● EXERCISE PROMPT: Give back, word for word, the lines in the listing below from the one holding "I quickly felt" down to the one holding "- I have a very", both ends included.

########################################

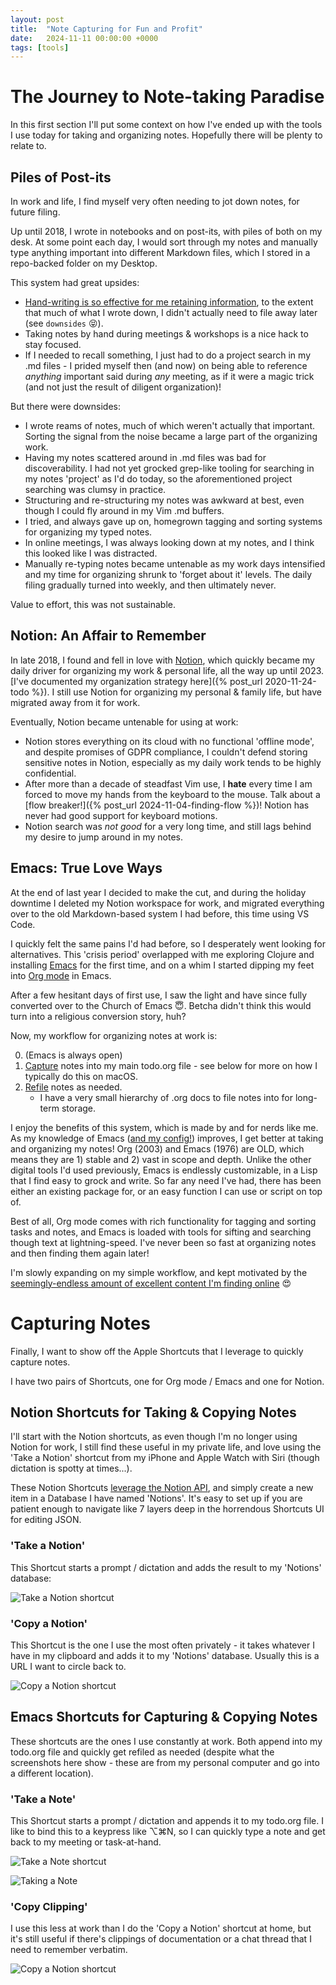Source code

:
 ```yaml
---
layout: post
title:  "Note Capturing for Fun and Profit"
date:   2024-11-11 00:00:00 +0000
tags: [tools]
---
```


# The Journey to Note-taking Paradise

In this first section I'll put some context on how I've ended up with the tools I use today for taking and organizing notes. Hopefully there will be plenty to relate to.

## Piles of Post-its

In work and life, I find myself very often needing to jot down notes, for future filing.

Up until 2018, I wrote in notebooks and on post-its, with piles of both on my desk. At some point each day, I would sort through my notes and manually type anything important into different Markdown files, which I stored in a repo-backed folder on my Desktop.

This system had great upsides:
- [Hand-writing is so effective for me retaining information](https://www.scientificamerican.com/article/why-writing-by-hand-is-better-for-memory-and-learning/), to the extent that much of what I wrote down, I didn't actually need to file away later (see `downsides` 😝).
- Taking notes by hand during meetings & workshops is a nice hack to stay focused.
- If I needed to recall something, I just had to do a project search in my .md files - I prided myself then (and now) on being able to reference *anything* important said during *any* meeting, as if it were a magic trick (and not just the result of diligent organization)!

But there were downsides:
- I wrote reams of notes, much of which weren't actually that important. Sorting the signal from the noise became a large part of the organizing work.
- Having my notes scattered around in .md files was bad for discoverability. I had not yet grocked grep-like tooling for searching in my notes 'project' as I'd do today, so the aforementioned project searching was clumsy in practice.
- Structuring and re-structuring my notes was awkward at best, even though I could fly around in my Vim .md buffers.
- I tried, and always gave up on, homegrown tagging and sorting systems for organizing my typed notes.
- In online meetings, I was always looking down at my notes, and I think this looked like I was distracted.
- Manually re-typing notes became untenable as my work days intensified and my time for organizing shrunk to 'forget about it' levels. The daily filing gradually turned into weekly, and then ultimately never.

Value to effort, this was not sustainable.

## Notion: An Affair to Remember

In late 2018, I found and fell in love with [Notion](https://notion.so), which quickly became my daily driver for organizing my work & personal life, all the way up until 2023. [I've documented my organization strategy here]({% post_url 2020-11-24-todo %}). I still use Notion for organizing my personal & family life, but have migrated away from it for work.

Eventually, Notion became untenable for using at work:

- Notion stores everything on its cloud with no functional 'offline mode', and despite promises of GDPR compliance, I couldn't defend storing sensitive notes in Notion, especially as my daily work tends to be highly confidential.
- After more than a decade of steadfast Vim use, I **hate** every time I am forced to move my hands from the keyboard to the mouse. Talk about a [flow breaker!]({% post_url 2024-11-04-finding-flow %})! Notion has never had good support for keyboard motions.
- Notion search was *not good* for a very long time, and still lags behind my desire to jump around in my notes.

## Emacs: True Love Ways

At the end of last year I decided to make the cut, and during the holiday downtime I deleted my Notion workspace for work, and migrated everything over to the old Markdown-based system I had before, this time using VS Code.

I quickly felt the same pains I'd had before, so I desperately went looking for alternatives. This 'crisis period' overlapped with me exploring Clojure and installing [Emacs](https://en.wikipedia.org/wiki/GNU_Emacs) for the first time, and on a whim I started dipping my feet into [Org mode](https://orgmode.org/orgguide.html) in Emacs.

After a few hesitant days of first use, I saw the light and have since fully converted over to the Church of Emacs 😇. Betcha didn't think this would turn into a religious conversion story, huh?

Now, my workflow for organizing notes at work is:

0. (Emacs is always open)
1. [Capture](https://www.gnu.org/software/emacs/manual/html_node/org/Capture.html) notes into my main todo.org file - see below for more on how I typically do this on macOS.
2. [Refile](https://orgmode.org/manual/Refile-and-Copy.html) notes as needed.
   - I have a very small hierarchy of .org docs to file notes into for long-term storage.

I enjoy the benefits of this system, which is made by and for nerds like me. As my knowledge of Emacs ([and my config!](https://github.com/kcarta/.emacs.d)) improves, I get better at taking and organizing my notes! Org (2003) and Emacs (1976) are OLD, which means they are 1) stable and 2) vast in scope and depth. Unlike the other digital tools I'd used previously, Emacs is endlessly customizable, in a Lisp that I find easy to grock and write. So far any need I've had, there has been either an existing package for, or an easy function I can use or script on top of.

Best of all, Org mode comes with rich functionality for tagging and sorting tasks and notes, and Emacs is loaded with tools for sifting and searching though text at lightning-speed. I've never been so fast at organizing notes and then finding them again later!

I'm slowly expanding on my simple workflow, and kept motivated by the [seemingly-endless amount of excellent content I'm finding online](https://sachachua.com/blog/2024/11/excerpts-from-a-conversation-with-john-wiegley-johnw-and-adam-porter-alphapapa-about-personal-information-management/) 😍

# Capturing Notes

Finally, I want to show off the Apple Shortcuts that I leverage to quickly capture notes.

I have two pairs of Shortcuts, one for Org mode / Emacs and one for Notion.

## Notion Shortcuts for Taking & Copying Notes

I'll start with the Notion shortcuts, as even though I'm no longer using Notion for work, I still find these useful in my private life, and love using the 'Take a Notion' shortcut from my iPhone and Apple Watch with Siri (though dictation is spotty at times...).

These Notion Shortcuts [leverage the Notion API](https://developers.notion.com/docs/working-with-databases#adding-pages-to-a-database), and simply create a new item in a Database I have named 'Notions'. It's easy to set up if you are patient enough to navigate like 7 layers deep in the horrendous Shortcuts UI for editing JSON.

### 'Take a Notion'

This Shortcut starts a prompt / dictation and adds the result to my 'Notions' database:

![Take a Notion shortcut](/static/img/posts/take-a-notion.png)

### 'Copy a Notion'

This Shortcut is the one I use the most often privately - it takes whatever I have in my clipboard and adds it to my 'Notions' database. Usually this is a URL I want to circle back to.

![Copy a Notion shortcut](/static/img/posts/copy-notion.png)

## Emacs Shortcuts for Capturing & Copying Notes

These shortcuts are the ones I use constantly at work. Both append into my todo.org file and quickly get refiled as needed (despite what the screenshots here show - these are from my personal computer and go into a different location).

### 'Take a Note'

This Shortcut starts a prompt / dictation and appends it to my todo.org file. I like to bind this to a keypress like ⌥⌘N, so I can quickly type a note and get back to my meeting or task-at-hand.

![Take a Note shortcut](/static/img/posts/take-a-note.png)

![Taking a Note](/static/img/posts/taking-a-note.png)


### 'Copy Clipping'

I use this less at work than I do the 'Copy a Notion' shortcut at home, but it's still useful if there's clippings of documentation or a chat thread that I need to remember verbatim.

![Copy a Notion shortcut](/static/img/posts/copy-clipping.png)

########################################

● THE ANSWER:
I quickly felt the same pains I'd had before, so I desperately went looking for alternatives. This 'crisis period' overlapped with me exploring Clojure and installing [Emacs](https://en.wikipedia.org/wiki/GNU_Emacs) for the first time, and on a whim I started dipping my feet into [Org mode](https://orgmode.org/orgguide.html) in Emacs.

After a few hesitant days of first use, I saw the light and have since fully converted over to the Church of Emacs 😇. Betcha didn't think this would turn into a religious conversion story, huh?

Now, my workflow for organizing notes at work is:

0. (Emacs is always open)
1. [Capture](https://www.gnu.org/software/emacs/manual/html_node/org/Capture.html) notes into my main todo.org file - see below for more on how I typically do this on macOS.
2. [Refile](https://orgmode.org/manual/Refile-and-Copy.html) notes as needed.
   - I have a very small hierarchy of .org docs to file notes into for long-term storage.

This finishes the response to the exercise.